Assessment and Management
SIGNS & SYMPTOMS: Heat emergencies present as a spectrum of symptoms, they begin with sweaty skin, flushing, and a feeling of lightheadedness. They then progress to dry skin, weakness, possible nausea/vomiting, muscle cramping, and a gradually increasing heart rate. Eventually, heat stroke develops, which is defined as the presence of severe neurological symptoms, often a gradual decrease in the level of consciousness.
Signs of a heat emergency begin with an increased capillary refill, mild tachycardia, and a normal or slightly elevated temperature. As the temperature increases the tachycardia will worsen, the skin will feel profusely warm, and hypotension may begin to develop. In severe cases (heat stroke) as mentioned above, neurological symptoms develop.
These signs and symptoms may be minimal in the young and elderly until florid heat stroke develops. These populations are also at increased risk of heat emergencies and should be closely monitored.
COMPLICATIONS: Extremes of temperature reduce the ability of platelets and clotting factors to stop bleeding. These patients may develop external or internal bleeding. The elderly and those on anticoagulant medications are at the greatest risk. In rare cases, hyperthermia can cause significant respiratory distress, watch for changing respiratory rate or significant drops in oxygen saturation.
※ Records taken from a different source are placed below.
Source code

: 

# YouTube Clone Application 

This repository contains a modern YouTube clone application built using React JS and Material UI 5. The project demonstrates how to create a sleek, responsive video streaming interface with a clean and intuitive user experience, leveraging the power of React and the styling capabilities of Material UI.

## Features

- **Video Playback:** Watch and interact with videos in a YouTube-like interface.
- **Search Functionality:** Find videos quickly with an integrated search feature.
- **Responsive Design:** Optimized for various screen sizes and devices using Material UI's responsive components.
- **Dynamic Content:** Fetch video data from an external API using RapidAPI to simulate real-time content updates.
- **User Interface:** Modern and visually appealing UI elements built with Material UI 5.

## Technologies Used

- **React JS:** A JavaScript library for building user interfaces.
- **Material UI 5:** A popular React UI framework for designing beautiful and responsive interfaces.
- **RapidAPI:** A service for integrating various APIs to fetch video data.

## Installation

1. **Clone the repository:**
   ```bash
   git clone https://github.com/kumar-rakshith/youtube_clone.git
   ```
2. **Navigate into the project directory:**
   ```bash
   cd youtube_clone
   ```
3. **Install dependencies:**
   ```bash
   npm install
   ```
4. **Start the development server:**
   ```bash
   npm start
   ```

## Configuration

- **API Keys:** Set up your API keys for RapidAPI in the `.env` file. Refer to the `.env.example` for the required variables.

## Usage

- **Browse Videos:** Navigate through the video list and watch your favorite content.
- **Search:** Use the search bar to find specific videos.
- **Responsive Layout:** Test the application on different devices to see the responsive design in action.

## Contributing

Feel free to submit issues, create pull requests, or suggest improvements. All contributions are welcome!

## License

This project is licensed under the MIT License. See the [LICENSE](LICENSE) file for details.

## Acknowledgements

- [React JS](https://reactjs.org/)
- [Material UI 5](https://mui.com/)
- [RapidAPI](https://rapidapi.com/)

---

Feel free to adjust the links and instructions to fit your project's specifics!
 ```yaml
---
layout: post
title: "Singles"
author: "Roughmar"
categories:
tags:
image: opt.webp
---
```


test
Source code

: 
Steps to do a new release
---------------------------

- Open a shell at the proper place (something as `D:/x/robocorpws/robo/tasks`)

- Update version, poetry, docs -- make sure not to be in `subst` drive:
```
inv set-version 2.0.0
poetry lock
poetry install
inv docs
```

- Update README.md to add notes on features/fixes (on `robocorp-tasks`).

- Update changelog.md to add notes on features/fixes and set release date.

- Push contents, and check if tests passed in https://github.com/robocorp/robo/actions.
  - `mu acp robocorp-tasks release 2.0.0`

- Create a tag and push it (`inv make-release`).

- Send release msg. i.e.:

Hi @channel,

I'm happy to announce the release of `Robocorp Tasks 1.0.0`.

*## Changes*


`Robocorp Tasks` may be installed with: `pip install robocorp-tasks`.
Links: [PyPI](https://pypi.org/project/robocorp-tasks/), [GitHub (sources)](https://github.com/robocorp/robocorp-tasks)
MANAGEMENT: Temperature is an unreliable sign of hyperthermia, especially in the field, only rectal and esophageal measurements reflect the actual core temperature. Use your clinical judgment about the signs/symptoms and the situation in which you found the patient to make treatment decisions.
The best first action after assessing ABC's is to remove them from the environment that is causing their situation, taking them into an air-conditioned building or the back of the ambulance is an excellent first step. If excess clothing is present remove it and place cool towels or ice packs (wrapped in towels to prevent frostbite) on the neck, in the armpits, and near the groin.
During transport continue to monitor the patient's ABCs and watch for the development of vomiting, placing the patient in the left lateral decubitus position if you feel there is a significant risk of vomiting or aspiration.